Removal of Pauline Hanson's One Nation from the list of ultranationalist Parties[edit]

Unless I am heavily biased (which honestly, I probably am, and I would like someone to point it out) Pauline Hanson's One Nation is either Populist, Nationalist or Conservative, probably a mix of the 3. She is not near an Ultranationalist nor the party and just has unpopular views at best. 119.18.1.236 (talk) 07:07, 16 August 2023 (UTC)[reply]

Pauline Hanson's nationalism is ideologically indistinguishable from every other nationalists "make nation great again by blaming foreigners" rhetoric.
https://wikipedia.org/wiki/Fascism is a form of far-right, authoritarian ultranationalism.
Particularly notable expressions of https://wikipedia.org/wiki/Neo-nationalism include the vote for Brexit in the 2016 United Kingdom European Union membership referendum and the 2016 election of Donald Trump as the President of the United States. Several neo-nationalist politicians have come to power or run strongly during the 2010s, including Marine Le Pen in France, and Jair Bolsonaro in Brazil.
"Nationalism is an infantile disease. It is the measles of mankind." - Albert Einstein, 1929-10-26, https://www.saturdayeveningpost.com/wp-content/uploads/satevepost/what_life_means_to_einstein.pdf
"I am against any nationalism, even in the guise of mere patriotism." David Howden (talk) 15:18, 30 August 2023 (UTC)[reply]

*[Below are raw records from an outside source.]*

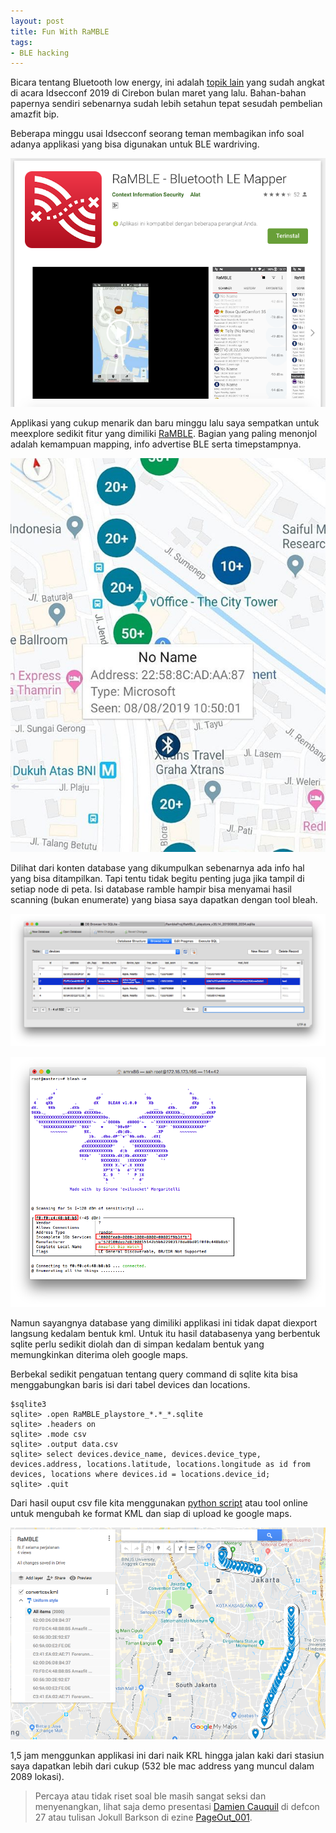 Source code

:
 ```yaml
---
layout: post
title: Fun With RaMBLE
tags:
- BLE hacking
---
```


Bicara tentang Bluetooth low energy, ini adalah [topik lain](https://www.slideshare.net/Ramaporter/hackingblesmartwatch-idsecconf2019-cirebon) yang sudah angkat di acara Idsecconf 2019 di Cirebon bulan maret yang lalu. Bahan-bahan papernya sendiri sebenarnya sudah lebih setahun tepat sesudah pembelian amazfit bip.

Beberapa minggu usai Idsecconf seorang teman membagikan info soal adanya applikasi yang bisa digunakan untuk BLE wardriving.
  
![alt text](/images/ramblegoogleplay.png "googlepay")

Applikasi yang cukup menarik dan baru minggu lalu saya sempatkan untuk meexplore sedikit fitur yang dimiliki [RaMBLE](https://play.google.com/store/apps/details?id=com.contextis.android.BLEScanner&hl=in). Bagian yang paling menonjol adalah kemampuan mapping, info advertise BLE serta timepstampnya.

![alt text](/images/ramblemap.jpg "ramblemap")

Dilihat dari konten database yang dikumpulkan sebenarnya ada info hal yang bisa ditampilkan. Tapi tentu tidak begitu penting juga jika tampil di setiap node di peta. Isi database ramble hampir bisa menyamai hasil scanning (bukan enumerate) yang biasa saya dapatkan dengan tool bleah.

![alt text](/images/rambledatabase.png "rambledatabase")

![alt text](/images/bleahscabip.png "bleahscabip")

Namun sayangnya database yang dimiliki applikasi ini tidak dapat diexport langsung kedalam bentuk kml. Untuk itu hasil databasenya yang berbentuk sqlite perlu sedikit diolah dan di  simpan kedalam bentuk yang memungkinkan diterima oleh google maps.

Berbekal sedikit pengatuan tentang query command di sqlite kita bisa menggabungkan baris isi dari tabel devices dan locations.

```
$sqlite3
sqlite> .open RaMBLE_playstore_*.*_*.sqlite
sqlite> .headers on
sqlite> .mode csv
sqlite> .output data.csv
sqlite> select devices.device_name, devices.device_type, devices.address, locations.latitude, locations.longitude as id from devices, locations where devices.id = locations.device_id;
sqlite> .quit 
```
Dari hasil ouput csv file kita menggunakan [python script](https://github.com/flynnpc/CSV-to-KML) atau tool online untuk mengubah ke format KML dan siap di upload ke google maps.

![alt text](/images/rumble2gmaps.png "rumble2gmaps")

1,5 jam menggunkan applikasi ini dari naik KRL hingga jalan kaki dari stasiun saya dapatkan lebih dari cukup (532 ble mac address yang muncul dalam 2089 lokasi).

> Percaya atau tidak riset soal ble masih sangat seksi dan menyenangkan, lihat saja demo presentasi [Damien Cauquil](https://media.defcon.org/DEF%20CON%2027/DEF%20CON%2027%20presentations/DEFCON-27-Damien-Cauquil-Defeating-Bluetooth-Low-Energy-5-PRNG-for-fun-and-jamming-Demo-Video/) di defcon 27 atau tulisan Jokull Barkson di ezine [PageOut_001](https://pagedout.institute/download/PagedOut_001_beta1.pdf).


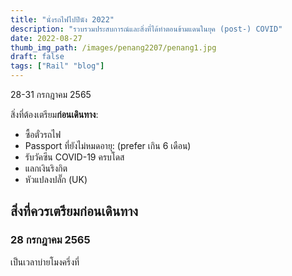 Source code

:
```yaml
---
title: "นั่งรถไฟไปปีนัง 2022"
description: "รวบรวมประสบการณ์และสิ่งที่ได้ทำตอนข้ามแดนในยุค (post-) COVID"
date: 2022-08-27
thumb_img_path: /images/penang2207/penang1.jpg
draft: false
tags: ["Rail" "blog"]
---
```


28-31 กรกฎาคม 2565 

สิ่งที่ต้องเตรียม**ก่อนเดินทาง**:
- ซื้อตั๋วรถไฟ
- Passport ที่ยังไม่หมดอายุ: (prefer เกิน 6 เดือน)
- รับวัคซีน COVID-19 ครบโดส
- แลกเงินริงกิต
- หัวแปลงปลั๊ก (UK)

สิ่งที่ควรเตรียม**ก่อนเดินทาง**
- 

### 28 กรกฎาคม 2565

เป็นเวลาบ่ายโมงครึ่งที่
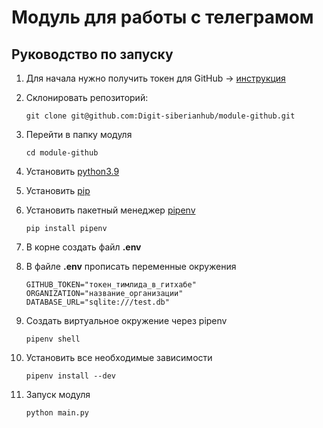 # Модуль для работы с телеграмом

## Руководство по запуску

1. Для начала нужно получить токен для GitHub -> [инструкция](https://docs.github.com/en/authentication/keeping-your-account-and-data-secure/creating-a-personal-access-token)

2. Склонировать репозиторий:
    ```
    git clone git@github.com:Digit-siberianhub/module-github.git
    ```

3. Перейти в папку модуля

    ```cd module-github```

4. Установить [python3.9](https://www.python.org/downloads/)

5. Установить [pip](https://pip.pypa.io/en/stable/installation/)

6. Установить пакетный менеджер [pipenv](https://webdevblog.ru/pipenv-rukovodstvo-po-novomu-instrumentu-python/)
    ```
    pip install pipenv
    ```

7. В корне создать файл **.env**

8. В файле **.env** прописать переменные окружения
    ```
    GITHUB_TOKEN="токен_тимлида_в_гитхабе"
    ORGANIZATION="название_организации"
    DATABASE_URL="sqlite:///test.db"
    ```

9. Создать виртуальное окружение через pipenv
    ```
    pipenv shell
    ```

10. Установить все необходимые зависимости
    ```
    pipenv install --dev
    ```

11. Запуск модуля
    ```
    python main.py
    ```
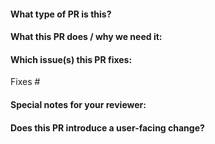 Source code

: <!-- Thanks for sending a pull request! -->

#### What type of PR is this?


<!--
Add one of the following kinds:
/kind bug
/kind cleanup
/kind documentation
/kind enhancement

Optionally add one or more of the following kinds if applicable:
/kind api-change
/kind deprecation
/kind failing-test
/kind flake
/kind regression
-->


#### What this PR does / why we need it:


#### Which issue(s) this PR fixes:
<!--
*Automatically closes linked issue when PR is merged.
Usage: `Fixes #<issue number>`, or `Fixes (paste link of issue)`.
-->
Fixes #

#### Special notes for your reviewer:


#### Does this PR introduce a user-facing change?
<!--
If no, just write "NONE" in the release-note block below.
If yes, a release note is required:
Enter your extended release note in the block below. If the PR requires additional action from users switching to the new release, include the string "action required".
-->
```release-note

```

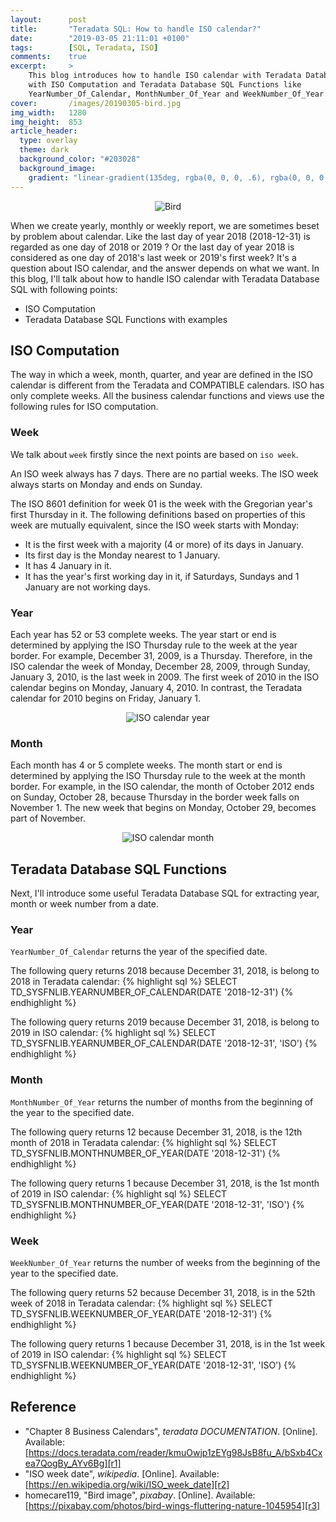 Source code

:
 ```yaml
---
layout:      post
title:       "Teradata SQL: How to handle ISO calendar?"
date:        "2019-03-05 21:11:01 +0100"
tags:        [SQL, Teradata, ISO]
comments:    true
excerpt:     >
    This blog introduces how to handle ISO calendar with Teradata Database SQL
    with ISO Computation and Teradata Database SQL Functions like
    YearNumber_Of_Calendar, MonthNumber_Of_Year and WeekNumber_Of_Year.
cover:       /images/20190305-bird.jpg
img_width:   1280
img_height:  853
article_header:
  type: overlay
  theme: dark
  background_color: "#203028"
  background_image:
    gradient: "linear-gradient(135deg, rgba(0, 0, 0, .6), rgba(0, 0, 0, .4))"
---
```


<p align="center">
  <img alt="Bird"
  src="{{ site.baseurl }}/images/20190305-bird.jpg"/>
</p>

When we create yearly, monthly or weekly report, we are sometimes beset by
problem about calendar. Like the last day of year 2018 (2018-12-31) is regarded
as one day of 2018 or 2019 ? Or the last day of year 2018 is considered as one
day of 2018's last week or 2019's first week? It's a question about ISO
calendar, and the answer depends on what we want. In this blog, I'll talk about
how to handle ISO calendar with Teradata Database SQL with following points:

- ISO Computation
- Teradata Database SQL Functions with examples

## ISO Computation
The way in which a week, month, quarter, and year are defined in the ISO
calendar is different from the Teradata and COMPATIBLE calendars. ISO has only
complete weeks. All the business calendar functions and views use the following
rules for ISO computation.

### Week
We talk about `week` firstly since the next points are based on `iso week`.

An ISO week always has 7 days. There are no partial weeks. The ISO week always
starts on Monday and ends on Sunday.

The ISO 8601 definition for week 01 is the week with the Gregorian year's first
Thursday in it. The following definitions based on properties of this week are
mutually equivalent, since the ISO week starts with Monday:

- It is the first week with a majority (4 or more) of its days in January.
- Its first day is the Monday nearest to 1 January.
- It has 4 January in it.
- It has the year's first working day in it, if Saturdays, Sundays and 1
January are not working days.

### Year
Each year has 52 or 53 complete weeks. The year start or end is determined by
applying the ISO Thursday rule to the week at the year border. For example,
December 31, 2009, is a Thursday. Therefore, in the ISO calendar the week of
Monday, December 28, 2009, through Sunday, January 3, 2010, is the last week
in 2009. The first week of 2010 in the ISO calendar begins on Monday, January
4, 2010. In contrast, the Teradata calendar for 2010 begins on Friday, January 1.

<p align="center">
  <img alt="ISO calendar year"
  src="{{ site.baseurl }}/images/20190305-iso-year.jpg"/>
</p>

### Month
Each month has 4 or 5 complete weeks. The month start or end is determined by
applying the ISO Thursday rule to the week at the month border. For example, in
the ISO calendar, the month of October 2012 ends on Sunday, October 28, because
Thursday in the border week falls on November 1. The new week that begins on
Monday, October 29, becomes part of November.

<p align="center">
  <img alt="ISO calendar month"
  src="{{ site.baseurl }}/images/20190305-iso-month.jpg"/>
</p>

## Teradata Database SQL Functions
Next, I'll introduce some useful Teradata Database SQL for extracting year,
month or week number from a date.

### Year
`YearNumber_Of_Calendar` returns the year of the specified date.

The following query returns 2018 because December 31, 2018, is belong to 2018
in Teradata calendar:
{% highlight sql %}
SELECT TD_SYSFNLIB.YEARNUMBER_OF_CALENDAR(DATE '2018-12-31')
{% endhighlight %}

The following query returns 2019 because December 31, 2018, is belong to 2019
in ISO calendar:
{% highlight sql %}
SELECT TD_SYSFNLIB.YEARNUMBER_OF_CALENDAR(DATE '2018-12-31', 'ISO')
{% endhighlight %}

### Month
`MonthNumber_Of_Year` returns the number of months from the beginning of the
year to the specified date.

The following query returns 12 because December 31, 2018, is the 12th month of
2018 in Teradata calendar:
{% highlight sql %}
SELECT TD_SYSFNLIB.MONTHNUMBER_OF_YEAR(DATE '2018-12-31')
{% endhighlight %}

The following query returns 1 because December 31, 2018, is the 1st month of
2019 in ISO calendar:
{% highlight sql %}
SELECT TD_SYSFNLIB.MONTHNUMBER_OF_YEAR(DATE '2018-12-31', 'ISO')
{% endhighlight %}

### Week
`WeekNumber_Of_Year` returns the number of weeks from the beginning of the year
to the specified date.

The following query returns 52 because December 31, 2018, is in the 52th week of
2018 in Teradata calendar:
{% highlight sql %}
SELECT TD_SYSFNLIB.WEEKNUMBER_OF_YEAR(DATE '2018-12-31')
{% endhighlight %}

The following query returns 1 because December 31, 2018, is in the 1st week of
2019 in ISO calendar:
{% highlight sql %}
SELECT TD_SYSFNLIB.WEEKNUMBER_OF_YEAR(DATE '2018-12-31', 'ISO')
{% endhighlight %}

## Reference
- "Chapter 8 Business Calendars", _teradata DOCUMENTATION_. [Online]. Available: [https://docs.teradata.com/reader/kmuOwjp1zEYg98JsB8fu_A/bSxb4Cxea7QogBy_AYv6Bg][r1]
- "ISO week date", _wikipedia_. [Online]. Available: [https://en.wikipedia.org/wiki/ISO_week_date][r2]
- homecare119, "Bird image", _pixabay_. [Online]. Available: [https://pixabay.com/photos/bird-wings-fluttering-nature-1045954][r3]

[r1]: https://docs.teradata.com/reader/kmuOwjp1zEYg98JsB8fu_A/bSxb4Cxea7QogBy_AYv6Bg
[r2]: https://en.wikipedia.org/wiki/ISO_week_date
[r3]: https://pixabay.com/photos/bird-wings-fluttering-nature-1045954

This article needs stricter requirements in which constitutes a contemporary ultranationalist party[edit]

I'm only talking on behalf of the Finnish "Finns Party", but I suspect other parties listed in the article might not fill the criteria for ultranationalism either. Pretty much nothing of the first few paragraphs of the article applies to the program or actions of The Finns Party (political violence, supremacism, "nation as a mythological organic entity"), rendering the list wholly unreliable and arbitrary. Essentially a contemporary nationalist-conservative-populist party is equaled to another since banned Finnish party that was called Patriotic People's Movement (IKL), which was literally a fascist party. Suomen Sisu is also an ultranationalist organisation to some extent, so at least regarding them, the article is correct.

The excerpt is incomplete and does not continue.